From the entries that follow, reproduce exactly and only the lines from the line with "by another filter." to the line with "the microstructure or", endpoints included.

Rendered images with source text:
____
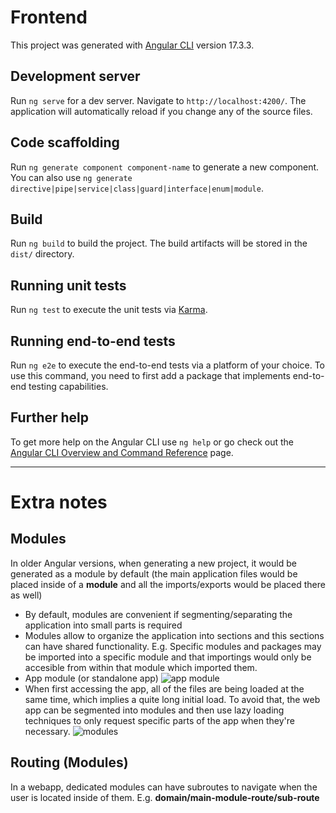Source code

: # Frontend

This project was generated with [Angular CLI](https://github.com/angular/angular-cli) version 17.3.3.

## Development server

Run `ng serve` for a dev server. Navigate to `http://localhost:4200/`. The application will automatically reload if you change any of the source files.

## Code scaffolding

Run `ng generate component component-name` to generate a new component. You can also use `ng generate directive|pipe|service|class|guard|interface|enum|module`.

## Build

Run `ng build` to build the project. The build artifacts will be stored in the `dist/` directory.

## Running unit tests

Run `ng test` to execute the unit tests via [Karma](https://karma-runner.github.io).

## Running end-to-end tests

Run `ng e2e` to execute the end-to-end tests via a platform of your choice. To use this command, you need to first add a package that implements end-to-end testing capabilities.

## Further help

To get more help on the Angular CLI use `ng help` or go check out the [Angular CLI Overview and Command Reference](https://angular.io/cli) page.

-------------------------------------------------------------

# Extra notes

## Modules
In older Angular versions, when generating a new project, it would be generated as a module by default (the main application files would be placed inside of a __module__ and all the imports/exports would be placed there as well)
- By default, modules are convenient if segmenting/separating the application into small parts is required
- Modules allow to organize the application into sections and this sections can have shared functionality.
E.g. Specific modules and packages may be imported into a specific module and that importings would only be accesible from within that module which imported them.
- App module (or standalone app)
![app module](image.png)
- When first accessing the app, all of the files are being loaded at the same time, which implies a quite long initial load. To avoid that, the web app can be segmented into modules and then use lazy loading techniques to only request specific parts of the app when they're necessary. 
![modules](image-1.png)

## Routing (Modules)
In a webapp, dedicated modules can have subroutes to navigate when the user is located inside of them. 
E.g. **domain/main-module-route/sub-route** 


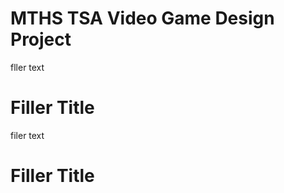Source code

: MTHS TSA Video Game Design Project 
======================================

fller text

Filler Title
============

filer text

Filler Title
============

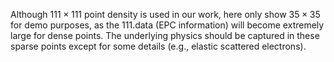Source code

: Although $111 \times 111$ point density is used in our work, here only show $35 \times 35$ for demo purposes, as the 111.data (EPC information) will become extremely large for dense points. The underlying physics should be captured in these sparse points except for some details (e.g., elastic scattered electrons).

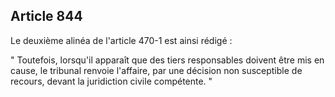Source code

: Article 844
----
Le deuxième alinéa de l'article 470-1 est ainsi rédigé :

" Toutefois, lorsqu'il apparaît que des tiers responsables doivent être mis en
cause, le tribunal renvoie l'affaire, par une décision non susceptible de
recours, devant la juridiction civile compétente. "
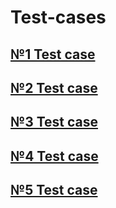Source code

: # Test-cases
## [№1 Test case](https://docs.google.com/document/d/1JBOo5TepQmw4rmN3iHraQkvvGxP5MZPyX_hK46HqrA8/edit?usp=sharing)
## [№2 Test case](https://docs.google.com/document/d/1wX9u-k3x3x1-g0t05ygztvI2-2d_oJSKlnR8SrpD3bI/edit?usp=sharing)
## [№3 Test case](https://docs.google.com/document/d/1qlddA8S1j0tWTuaQdB19d02H5re9AwdW9xYza2w6Yo4/edit?usp=sharing)
## [№4 Test case](https://docs.google.com/document/d/1q-XI3bJsaMf4c5IkAQwm_VeUiM_KereG5jENRGzr4FQ/edit?usp=sharing)
## [№5 Test case](https://docs.google.com/document/d/1pHWAMMDXiHW18kovP_dgdZd44dKM4dO-93LwPVipNWg/edit?usp=sharing)
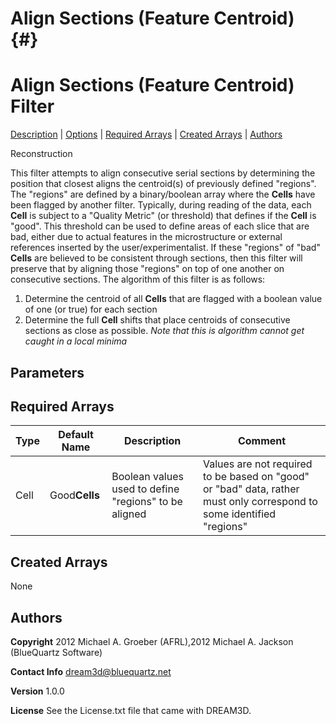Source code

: 
Align Sections (Feature Centroid) {#}
======
<h1 class="pHeading1">Align Sections (Feature Centroid) Filter</h1>
<p class="pCellBody">

<a href="../ReconstructionFilters/AlignSectionsFeatureCentroid.html#wp2">Description</a>
| <a href="../ReconstructionFilters/AlignSectionsFeatureCentroid.html#wp3">Options</a>
| <a href="../ReconstructionFilters/AlignSectionsFeatureCentroid.html#wp4">Required Arrays</a>
| <a href="../ReconstructionFilters/AlignSectionsFeatureCentroid.html#wp5">Created Arrays</a>
| <a href="../ReconstructionFilters/AlignSectionsFeatureCentroid.html#wp1">Authors</a> 

Reconstruction

This filter attempts to align consecutive serial sections by determining the position that closest aligns the centroid(s) of previously
defined "regions".  The "regions" are defined by a binary/boolean array where the **Cells** have been flagged by another filter.
Typically, during reading of the data, each **Cell** is subject to a "Quality Metric" (or threshold) that defines if the **Cell**
is "good".  This threshold can be used to define areas of each slice that are bad, either due to actual features in the microstructure or
external references inserted by the user/experimentalist.  If these "regions" of "bad" **Cells** are believed to be consistent through
sections, then this filter will preserve that by aligning those "regions" on top of one another on consecutive sections.
The algorithm of this filter is as follows:

1) Determine the centroid of all **Cells** that are flagged with a boolean value of one (or true) for each section 
2) Determine the full **Cell** shifts that place centroids of consecutive sections as close as possible.
*Note that this is algorithm cannot get caught in a local minima*


## Parameters ##

## Required Arrays ##

| Type | Default Name | Description | Comment |
|------|--------------|-------------|---------|
| Cell | Good**Cells** | Boolean values used to define "regions" to be aligned | Values are not required to be based on "good" or "bad" data, rather must only correspond to some identified "regions"  |

## Created Arrays ##
None


## Authors ##

**Copyright** 2012 Michael A. Groeber (AFRL),2012 Michael A. Jackson (BlueQuartz Software)

**Contact Info** dream3d@bluequartz.net

**Version** 1.0.0

**License**  See the License.txt file that came with DREAM3D.



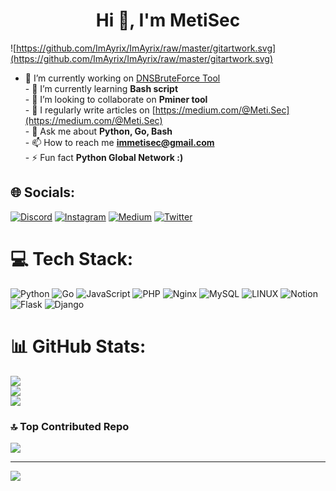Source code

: <h1 align="center">Hi 👋, I'm MetiSec</h1>

![https://github.com/ImAyrix/ImAyrix/raw/master/gitartwork.svg](https://github.com/ImAyrix/ImAyrix/raw/master/gitartwork.svg)

- 🔭 I’m currently working on [DNSBruteForce Tool](https://github.com/MetiSec/DNSBruteForce)<br>- 🌱 I’m currently learning **Bash script**<br>- 👯 I’m looking to collaborate on **Pminer tool**<br>- 📝 I regularly write articles on [https://medium.com/@Meti.Sec](https://medium.com/@Meti.Sec)<br>- 💬 Ask me about **Python, Go, Bash**<br>- 📫 How to reach me **immetisec@gmail.com**<br>- ⚡ Fun fact **Python Global Network :)**


## 🌐 Socials:
[![Discord](https://img.shields.io/badge/Discord-%237289DA.svg?logo=discord&logoColor=white)](https://discord.gg/https://discord.gg/snFFpcx9) [![Instagram](https://img.shields.io/badge/Instagram-%23E4405F.svg?logo=Instagram&logoColor=white)](https://instagram.com/meti.sec) [![Medium](https://img.shields.io/badge/Medium-12100E?logo=medium&logoColor=white)](https://medium.com/@@Meti.Sec) [![Twitter](https://img.shields.io/badge/Twitter-%231DA1F2.svg?logo=Twitter&logoColor=white)](https://twitter.com/MetiiSec) 

# 💻 Tech Stack:
![Python](https://img.shields.io/badge/python-3670A0?style=for-the-badge&logo=python&logoColor=ffdd54) ![Go](https://img.shields.io/badge/go-%2300ADD8.svg?style=for-the-badge&logo=go&logoColor=white) ![JavaScript](https://img.shields.io/badge/javascript-%23323330.svg?style=for-the-badge&logo=javascript&logoColor=%23F7DF1E) ![PHP](https://img.shields.io/badge/php-%23777BB4.svg?style=for-the-badge&logo=php&logoColor=white) ![Nginx](https://img.shields.io/badge/nginx-%23009639.svg?style=for-the-badge&logo=nginx&logoColor=white) ![MySQL](https://img.shields.io/badge/mysql-%2300f.svg?style=for-the-badge&logo=mysql&logoColor=white) ![LINUX](https://img.shields.io/badge/Linux-FCC624?style=for-the-badge&logo=linux&logoColor=black) ![Notion](https://img.shields.io/badge/Notion-%23000000.svg?style=for-the-badge&logo=notion&logoColor=white) ![Flask](https://img.shields.io/badge/flask-%23000.svg?style=for-the-badge&logo=flask&logoColor=white) ![Django](https://img.shields.io/badge/django-%23092E20.svg?style=for-the-badge&logo=django&logoColor=white)
# 📊 GitHub Stats:
![](https://github-readme-stats.vercel.app/api?username=MetiSec&theme=solarized-dark&hide_border=false&include_all_commits=true&count_private=false)<br/>
![](https://github-readme-streak-stats.herokuapp.com/?user=MetiSec&theme=solarized-dark&hide_border=false)<br/>
![](https://github-readme-stats.vercel.app/api/top-langs/?username=MetiSec&theme=solarized-dark&hide_border=false&include_all_commits=true&count_private=false&layout=compact)

### 🔝 Top Contributed Repo
![](https://github-contributor-stats.vercel.app/api?username=MetiSec&limit=5&theme=radical&combine_all_yearly_contributions=true)

---
[![](https://visitcount.itsvg.in/api?id=MetiSec&icon=0&color=1)](https://visitcount.itsvg.in)

<!-- Proudly created with GPRM ( https://gprm.itsvg.in ) -->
____
FINISHED EXERCISE:
defined "regions".  The "regions" are defined by a binary/boolean array where the **Cells** have been flagged by another filter.
Typically, during reading of the data, each **Cell** is subject to a "Quality Metric" (or threshold) that defines if the **Cell**
is "good".  This threshold can be used to define areas of each slice that are bad, either due to actual features in the microstructure or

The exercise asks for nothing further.